Sustainable South Bronx workers form a union

The staff of Sustainable South Bronx has voted to form a union to help chart the direction of the environmental organization after a dispute over–among other issues–its signature job training program.

After the National Labor Relations Board cleared the way, the employees voted 8-0 with one abstention in January to form an independent union. They have now decided to affiliate with the Communications Workers of America, Local 1180.

Negotiations, slated to begin in April, will include discussions of the fate of two workers fired by the organization, Jon Santiago and Jesusa Ludan, who charge they were terminated for their efforts on behalf of the union, a charge Miquela Craytor, Sustainable South Bronx’s executive director, denies.

“Sustainable South Bronx does not fire workers for union related activities,” Craytor said, and added that the firings were due to “performance related issues.”

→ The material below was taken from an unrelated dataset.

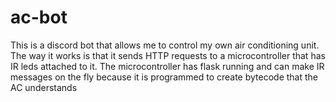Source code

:# ac-bot
This is a discord bot that allows me to control my own air conditioning unit. The way it works is that it sends HTTP requests to a microcontroller
that has IR leds attached to it. The microcontroller has flask running and can make IR messages on the fly because it is programmed to create bytecode that the AC understands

Santiago ran a program teaching young people to use tools and technology while Ludan headed Sustainable South Bronx’s affiliate SmartRoofs LLC, which installs and maintains green roofs.

Ludan said she was concerned that by hiring people who had not come from its BEST job-training program, the organization was forsaking its mission to train and find jobs for unemployed people from the neighborhood.

“There’s a disconnect between the economic and social justice they talk about and the way they act,” said Ludan.

According to Craytor, however, trainees do the installation and construction, while more experienced people are hired to do administrative work.

The union’s shop steward, Environmental Policy Analyst Jaime Stein, sees the new union as “a model for the green economy.”

“We’re touting the green economy and we want to make sure the green economy provides living wage jobs,” Stein said. “Unions are the way to get those jobs.”

Craytor says Sustainable South Bronx is sensitive to the demands of its workers, and has never tried to stand in their way. “We recognized the union very quickly after the NLRB’s decision,” Craytor said.

“It’s a learning curve because we’ve never had a union before,” she added.